Stored data:
++++++++++
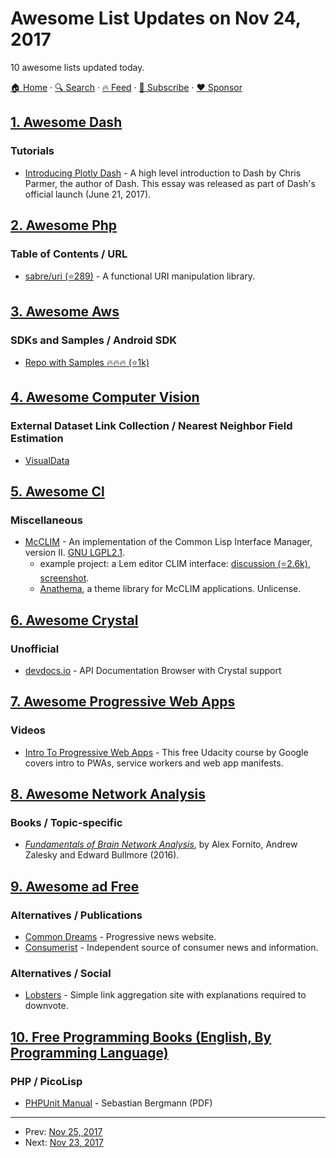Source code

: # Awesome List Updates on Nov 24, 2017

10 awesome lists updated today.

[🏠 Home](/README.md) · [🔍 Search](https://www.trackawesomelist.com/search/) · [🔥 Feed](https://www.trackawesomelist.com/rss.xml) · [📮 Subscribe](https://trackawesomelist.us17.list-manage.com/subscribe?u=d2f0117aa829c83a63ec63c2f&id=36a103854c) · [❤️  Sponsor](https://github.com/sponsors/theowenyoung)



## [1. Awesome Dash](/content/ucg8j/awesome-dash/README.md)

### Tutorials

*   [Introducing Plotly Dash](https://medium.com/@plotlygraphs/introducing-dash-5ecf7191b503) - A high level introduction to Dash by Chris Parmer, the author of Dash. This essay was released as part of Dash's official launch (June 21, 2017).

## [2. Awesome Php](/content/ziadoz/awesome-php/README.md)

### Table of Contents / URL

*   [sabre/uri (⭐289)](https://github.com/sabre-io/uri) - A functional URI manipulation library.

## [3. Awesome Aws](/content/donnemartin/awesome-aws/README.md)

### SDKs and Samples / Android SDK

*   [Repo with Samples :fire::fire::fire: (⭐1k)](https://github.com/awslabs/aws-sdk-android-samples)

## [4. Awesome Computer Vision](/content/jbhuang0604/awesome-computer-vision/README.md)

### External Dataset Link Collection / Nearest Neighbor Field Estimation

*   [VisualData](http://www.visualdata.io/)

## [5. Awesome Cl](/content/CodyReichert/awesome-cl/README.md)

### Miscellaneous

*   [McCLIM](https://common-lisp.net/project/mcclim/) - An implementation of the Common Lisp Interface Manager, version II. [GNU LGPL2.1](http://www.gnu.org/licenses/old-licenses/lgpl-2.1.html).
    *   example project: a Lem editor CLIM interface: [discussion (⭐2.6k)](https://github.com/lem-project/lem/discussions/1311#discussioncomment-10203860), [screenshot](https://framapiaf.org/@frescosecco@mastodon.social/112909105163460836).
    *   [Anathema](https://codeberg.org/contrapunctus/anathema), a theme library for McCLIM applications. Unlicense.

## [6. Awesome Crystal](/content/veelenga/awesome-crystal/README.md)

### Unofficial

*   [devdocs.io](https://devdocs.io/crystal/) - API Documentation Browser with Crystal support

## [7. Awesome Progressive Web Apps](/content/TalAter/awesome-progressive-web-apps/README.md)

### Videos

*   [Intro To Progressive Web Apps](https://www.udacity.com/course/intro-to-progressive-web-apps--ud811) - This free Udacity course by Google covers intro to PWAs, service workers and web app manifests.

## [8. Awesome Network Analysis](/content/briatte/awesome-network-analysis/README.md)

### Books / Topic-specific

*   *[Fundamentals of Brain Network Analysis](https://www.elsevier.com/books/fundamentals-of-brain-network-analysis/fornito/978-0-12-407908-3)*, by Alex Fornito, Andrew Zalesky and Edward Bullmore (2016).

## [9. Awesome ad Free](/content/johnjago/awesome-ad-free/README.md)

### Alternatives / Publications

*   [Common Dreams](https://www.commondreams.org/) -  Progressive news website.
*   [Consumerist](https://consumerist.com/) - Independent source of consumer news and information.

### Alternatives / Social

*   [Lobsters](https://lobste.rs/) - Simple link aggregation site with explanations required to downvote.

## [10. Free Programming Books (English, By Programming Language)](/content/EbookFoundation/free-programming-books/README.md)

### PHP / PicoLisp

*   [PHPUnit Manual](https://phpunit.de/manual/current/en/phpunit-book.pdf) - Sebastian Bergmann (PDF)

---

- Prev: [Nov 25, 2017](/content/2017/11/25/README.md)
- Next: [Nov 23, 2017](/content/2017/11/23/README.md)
++++++++++
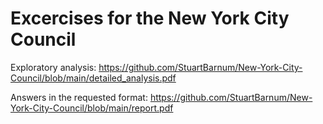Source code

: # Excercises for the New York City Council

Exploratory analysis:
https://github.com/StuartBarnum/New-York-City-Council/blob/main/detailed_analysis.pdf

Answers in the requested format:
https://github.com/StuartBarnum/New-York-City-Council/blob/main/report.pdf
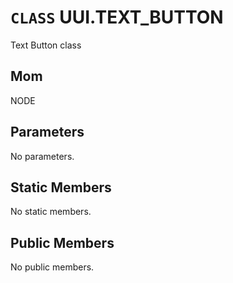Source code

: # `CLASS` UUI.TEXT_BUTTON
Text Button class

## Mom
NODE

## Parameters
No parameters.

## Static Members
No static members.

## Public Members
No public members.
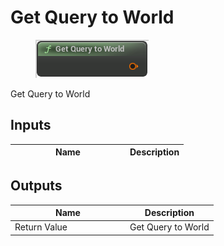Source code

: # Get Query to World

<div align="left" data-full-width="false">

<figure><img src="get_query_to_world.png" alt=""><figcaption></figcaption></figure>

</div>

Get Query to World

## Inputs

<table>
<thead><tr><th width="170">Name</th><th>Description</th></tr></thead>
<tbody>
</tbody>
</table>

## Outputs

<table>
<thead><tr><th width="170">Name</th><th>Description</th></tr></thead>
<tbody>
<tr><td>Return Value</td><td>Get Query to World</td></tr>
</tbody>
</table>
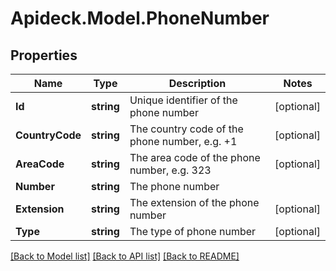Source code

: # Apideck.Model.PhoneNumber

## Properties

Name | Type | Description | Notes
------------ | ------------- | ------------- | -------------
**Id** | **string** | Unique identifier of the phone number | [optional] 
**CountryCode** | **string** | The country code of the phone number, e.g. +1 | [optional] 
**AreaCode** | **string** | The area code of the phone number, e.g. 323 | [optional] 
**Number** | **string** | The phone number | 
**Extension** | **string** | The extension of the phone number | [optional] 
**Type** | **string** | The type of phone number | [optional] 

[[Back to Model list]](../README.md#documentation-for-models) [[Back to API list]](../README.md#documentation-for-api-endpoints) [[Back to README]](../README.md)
++++++++++
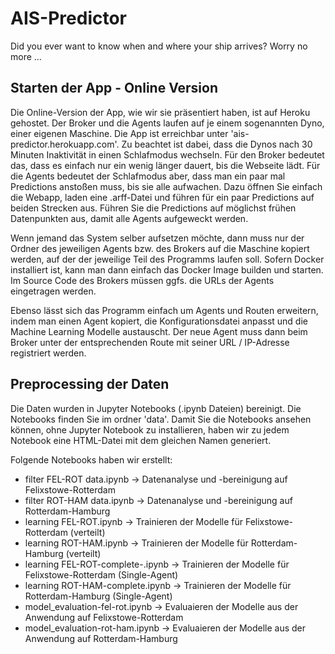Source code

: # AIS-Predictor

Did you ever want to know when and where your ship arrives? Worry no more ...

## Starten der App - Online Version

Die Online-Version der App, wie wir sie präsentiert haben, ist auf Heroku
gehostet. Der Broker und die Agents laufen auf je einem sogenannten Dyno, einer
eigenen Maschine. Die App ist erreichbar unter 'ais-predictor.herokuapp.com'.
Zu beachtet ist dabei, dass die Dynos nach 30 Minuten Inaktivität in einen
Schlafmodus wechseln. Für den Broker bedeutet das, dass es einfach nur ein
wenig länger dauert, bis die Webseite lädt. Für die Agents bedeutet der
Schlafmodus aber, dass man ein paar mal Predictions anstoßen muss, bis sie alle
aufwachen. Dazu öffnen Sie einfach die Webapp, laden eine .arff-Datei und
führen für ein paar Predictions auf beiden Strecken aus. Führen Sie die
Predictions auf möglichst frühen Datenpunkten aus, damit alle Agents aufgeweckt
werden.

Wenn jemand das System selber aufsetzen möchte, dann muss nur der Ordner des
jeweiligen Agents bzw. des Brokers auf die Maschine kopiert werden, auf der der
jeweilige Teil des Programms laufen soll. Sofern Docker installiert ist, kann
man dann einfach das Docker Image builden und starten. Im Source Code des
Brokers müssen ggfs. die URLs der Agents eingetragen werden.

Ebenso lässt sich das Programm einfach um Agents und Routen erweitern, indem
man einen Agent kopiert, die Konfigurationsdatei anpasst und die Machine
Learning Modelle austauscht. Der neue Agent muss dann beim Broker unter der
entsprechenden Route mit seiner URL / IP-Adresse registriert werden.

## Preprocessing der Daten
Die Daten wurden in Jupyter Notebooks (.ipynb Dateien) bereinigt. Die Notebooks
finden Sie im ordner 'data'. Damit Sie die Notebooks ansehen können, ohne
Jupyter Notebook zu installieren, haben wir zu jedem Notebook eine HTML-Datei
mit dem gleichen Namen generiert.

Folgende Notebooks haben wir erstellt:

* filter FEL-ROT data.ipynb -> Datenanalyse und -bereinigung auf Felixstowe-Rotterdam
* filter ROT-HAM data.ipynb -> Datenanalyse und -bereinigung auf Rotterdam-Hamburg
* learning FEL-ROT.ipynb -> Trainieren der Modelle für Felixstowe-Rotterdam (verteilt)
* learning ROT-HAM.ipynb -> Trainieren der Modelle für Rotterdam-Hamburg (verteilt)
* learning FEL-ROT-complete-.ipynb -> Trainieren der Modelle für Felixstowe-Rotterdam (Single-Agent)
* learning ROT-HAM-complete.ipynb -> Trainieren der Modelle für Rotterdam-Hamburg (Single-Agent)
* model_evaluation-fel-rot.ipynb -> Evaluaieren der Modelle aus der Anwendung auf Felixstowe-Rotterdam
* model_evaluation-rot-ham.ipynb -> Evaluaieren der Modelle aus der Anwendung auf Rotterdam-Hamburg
++++++++++
• [WHAT IS NEEDED]
Among the entries above, locate the lines containing "Zu beachtet ist" and "führen für ein", and transcribe exactly those two lines and all lines between.

• [FINISHED TASK]
Zu beachtet ist dabei, dass die Dynos nach 30 Minuten Inaktivität in einen
Schlafmodus wechseln. Für den Broker bedeutet das, dass es einfach nur ein
wenig länger dauert, bis die Webseite lädt. Für die Agents bedeutet der
Schlafmodus aber, dass man ein paar mal Predictions anstoßen muss, bis sie alle
aufwachen. Dazu öffnen Sie einfach die Webapp, laden eine .arff-Datei und
führen für ein paar Predictions auf beiden Strecken aus. Führen Sie die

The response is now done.